[[ MATERIAL FOR THIS EXERCISE, beginning ]]

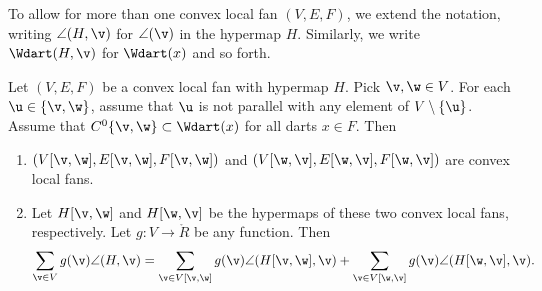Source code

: To allow for more than one convex local fan $(V,E,F)$, we  extend
the notation, writing $\angle(H,\v)$ for $\angle(\v)$ in the hypermap
$H$.  Similarly, we write $\Wdart(H,\v)$ for $\Wdart(x)$ and so
forth.  %
%


\begin{lemma}[slicing]\label{lemma:slice} Let
$(V,E,F)$ be a convex local fan with hypermap $H$.  Pick $\v,\w\in V$. For
each $\u\in \{\v,\w\}$, assume that $\u$ is not parallel with  any
element of $V\setminus\{\u\}$.  Assume that $C^0\{\v,\w\}\subset
\Wdart(x)$ for all darts $x\in F$.  Then
\begin{enumerate}\wasitemize 
\item $(V[\v,\w],E[\v,\w],F[\v,\w])$ and
$(V[\w,\v],E[\w,\v],F[\w,\v])$ are convex local fans.
\item Let $H[\v,\w]$ and $H[\w,\v]$ be the hypermaps of these two
  convex local fans, respectively.  Let $g:V\to\ring{R}$ be any
  function.  Then
\[ 
  \sum_{\v\in V} g(\v)\angle(H,\v) 
  = \sum_{\v\in V[\v,\w]}g(\v)\angle(H[\v,\w],\v) 
  + \sum_{\v\in V[\w,\v]}g(\v)\angle(H[\w,\v],\v).
\] 
\end{enumerate}\wasitemize 
\end{lemma}
%
%

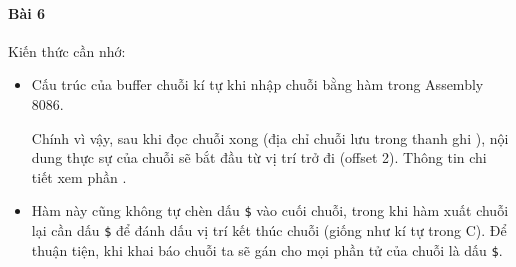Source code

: \documentclass[main.tex]{subfiles}
\begin{document}
\inputminted[linenos,breaklines]{nasm}{answer_source/Bai5.asm}
\paragraph*{Bài 6}
Kiến thức cần nhớ:
\begin{itemize}
    \item Cấu trúc của buffer chuỗi kí tự khi nhập chuỗi bằng hàm  trong Assembly 8086.
    \begin{figure}[H]
        \centering
    \end{figure}
        Chính vì vậy, sau khi đọc chuỗi xong (địa chỉ chuỗi lưu trong thanh ghi ), nội dung thực sự của chuỗi sẽ bắt đầu từ vị trí \cd{[dx + 2]} trở đi (offset 2). Thông tin chi tiết xem phần .
    \item Hàm này cũng không tự chèn dấu \verb#$# vào cuối chuỗi, trong khi hàm xuất chuỗi lại cần dấu \verb#$# để đánh dấu vị trí kết thúc chuỗi (giống như kí tự  trong C). Để thuận tiện, khi khai báo chuỗi ta sẽ gán cho mọi phần tử của chuỗi là dấu \verb#$#.
\end{itemize}

\inputminted[linenos,breaklines]{nasm}{answer_source/Bai6.asm}

\end{document}
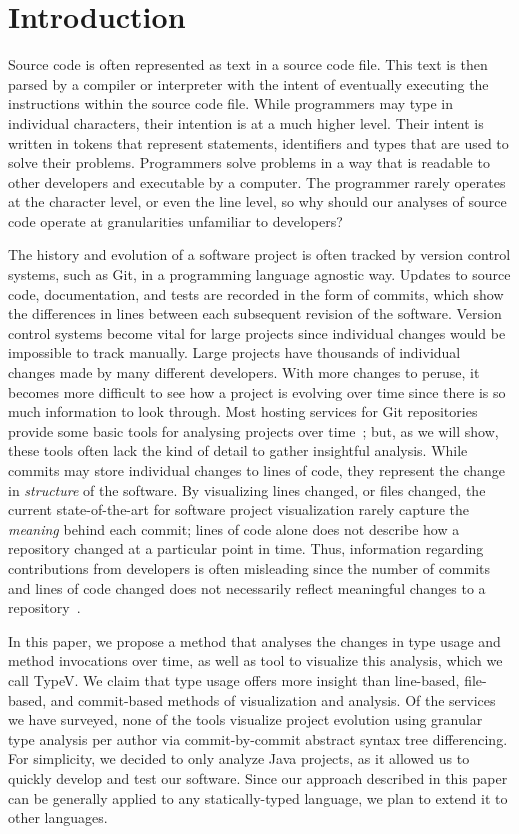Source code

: \documentclass[conference]{IEEEtran}
\begin{document}
\section{Introduction}

Source code is often represented as text in a source code file. This text is then parsed by a compiler or interpreter with the intent of eventually executing the instructions within the source code file. While programmers may type in individual characters, their intention is at a much higher level. Their intent is written in tokens that represent statements, identifiers and types that are used to solve their problems. Programmers solve problems in a way that is readable to other developers and executable by a computer. The programmer rarely operates at the character level, or even the line level, so why should our analyses of source code operate at granularities unfamiliar to developers?

The history and evolution of a software project is often tracked by version control systems, such as Git, in a programming language agnostic way. Updates to source code, documentation, and tests are recorded in the form of commits, which show the differences in lines between each subsequent revision of the software. Version control systems become vital for large projects since individual changes would be impossible to track manually. Large projects have thousands of individual changes made by many different developers. With more changes to peruse, it becomes more difficult to see how a project is evolving over time since there is so much information to look through. Most hosting services for Git repositories provide some basic tools for analysing projects over time~\cite{github-graphs,bitbucket-graphs}; but, as we will show, these tools often lack the kind of detail to gather insightful analysis. While commits may store individual changes to lines of code, they represent the change in \emph{structure} of the software.  By visualizing lines changed, or files changed, the current state-of-the-art for software project visualization rarely capture the \emph{meaning} behind each commit; lines of code alone does not describe how a repository changed at a particular point in time. Thus, information regarding contributions from developers is often misleading since the number of commits and lines of code changed does not necessarily reflect meaningful changes to a repository~\cite{robles2014}.

In this paper, we propose a method that analyses the changes in type usage and method invocations over time, as well as tool to visualize this analysis, which we call TypeV. We claim that type usage offers more insight than line-based, file-based, and commit-based methods of visualization and analysis. Of the services we have surveyed, none of the tools visualize project evolution using granular type analysis per author via commit-by-commit abstract syntax tree differencing. For simplicity, we decided to only analyze Java projects, as it allowed us to quickly develop and test our software. Since our approach described in this paper can be generally applied to any statically-typed language, we plan to extend it to other languages.
\end{document}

[[ MATERIAL FOR THIS EXERCISE, end ]]

TASK TO COMPLETE ::
If pictures appear in the data, do not print them; repeat the rest exactly.

ANSWER SPACE ::
Source code

: To allow for more than one convex local fan $(V,E,F)$, we  extend
the notation, writing $\angle(H,\v)$ for $\angle(\v)$ in the hypermap
$H$.  Similarly, we write $\Wdart(H,\v)$ for $\Wdart(x)$ and so
forth.  %
%


\begin{lemma}[slicing]\label{lemma:slice} Let
$(V,E,F)$ be a convex local fan with hypermap $H$.  Pick $\v,\w\in V$. For
each $\u\in \{\v,\w\}$, assume that $\u$ is not parallel with  any
element of $V\setminus\{\u\}$.  Assume that $C^0\{\v,\w\}\subset
\Wdart(x)$ for all darts $x\in F$.  Then
\begin{enumerate}\wasitemize 
\item $(V[\v,\w],E[\v,\w],F[\v,\w])$ and
$(V[\w,\v],E[\w,\v],F[\w,\v])$ are convex local fans.
\item Let $H[\v,\w]$ and $H[\w,\v]$ be the hypermaps of these two
  convex local fans, respectively.  Let $g:V\to\ring{R}$ be any
  function.  Then
\[ 
  \sum_{\v\in V} g(\v)\angle(H,\v) 
  = \sum_{\v\in V[\v,\w]}g(\v)\angle(H[\v,\w],\v) 
  + \sum_{\v\in V[\w,\v]}g(\v)\angle(H[\w,\v],\v).
\] 
\end{enumerate}\wasitemize 
\end{lemma}
%
%

Source code

: \documentclass[main.tex]{subfiles}
\begin{document}
\inputminted[linenos,breaklines]{nasm}{answer_source/Bai5.asm}
\paragraph*{Bài 6}
Kiến thức cần nhớ:
\begin{itemize}
    \item Cấu trúc của buffer chuỗi kí tự khi nhập chuỗi bằng hàm  trong Assembly 8086.
    \begin{figure}[H]
        \centering
    \end{figure}
        Chính vì vậy, sau khi đọc chuỗi xong (địa chỉ chuỗi lưu trong thanh ghi ), nội dung thực sự của chuỗi sẽ bắt đầu từ vị trí \cd{[dx + 2]} trở đi (offset 2). Thông tin chi tiết xem phần .
    \item Hàm này cũng không tự chèn dấu \verb#$# vào cuối chuỗi, trong khi hàm xuất chuỗi lại cần dấu \verb#$# để đánh dấu vị trí kết thúc chuỗi (giống như kí tự  trong C). Để thuận tiện, khi khai báo chuỗi ta sẽ gán cho mọi phần tử của chuỗi là dấu \verb#$#.
\end{itemize}

\inputminted[linenos,breaklines]{nasm}{answer_source/Bai6.asm}

\end{document}
Source code

: \documentclass[conference]{IEEEtran}
\begin{document}
\section{Introduction}

Source code is often represented as text in a source code file. This text is then parsed by a compiler or interpreter with the intent of eventually executing the instructions within the source code file. While programmers may type in individual characters, their intention is at a much higher level. Their intent is written in tokens that represent statements, identifiers and types that are used to solve their problems. Programmers solve problems in a way that is readable to other developers and executable by a computer. The programmer rarely operates at the character level, or even the line level, so why should our analyses of source code operate at granularities unfamiliar to developers?

The history and evolution of a software project is often tracked by version control systems, such as Git, in a programming language agnostic way. Updates to source code, documentation, and tests are recorded in the form of commits, which show the differences in lines between each subsequent revision of the software. Version control systems become vital for large projects since individual changes would be impossible to track manually. Large projects have thousands of individual changes made by many different developers. With more changes to peruse, it becomes more difficult to see how a project is evolving over time since there is so much information to look through. Most hosting services for Git repositories provide some basic tools for analysing projects over time~\cite{github-graphs,bitbucket-graphs}; but, as we will show, these tools often lack the kind of detail to gather insightful analysis. While commits may store individual changes to lines of code, they represent the change in \emph{structure} of the software.  By visualizing lines changed, or files changed, the current state-of-the-art for software project visualization rarely capture the \emph{meaning} behind each commit; lines of code alone does not describe how a repository changed at a particular point in time. Thus, information regarding contributions from developers is often misleading since the number of commits and lines of code changed does not necessarily reflect meaningful changes to a repository~\cite{robles2014}.

In this paper, we propose a method that analyses the changes in type usage and method invocations over time, as well as tool to visualize this analysis, which we call TypeV. We claim that type usage offers more insight than line-based, file-based, and commit-based methods of visualization and analysis. Of the services we have surveyed, none of the tools visualize project evolution using granular type analysis per author via commit-by-commit abstract syntax tree differencing. For simplicity, we decided to only analyze Java projects, as it allowed us to quickly develop and test our software. Since our approach described in this paper can be generally applied to any statically-typed language, we plan to extend it to other languages.
\end{document}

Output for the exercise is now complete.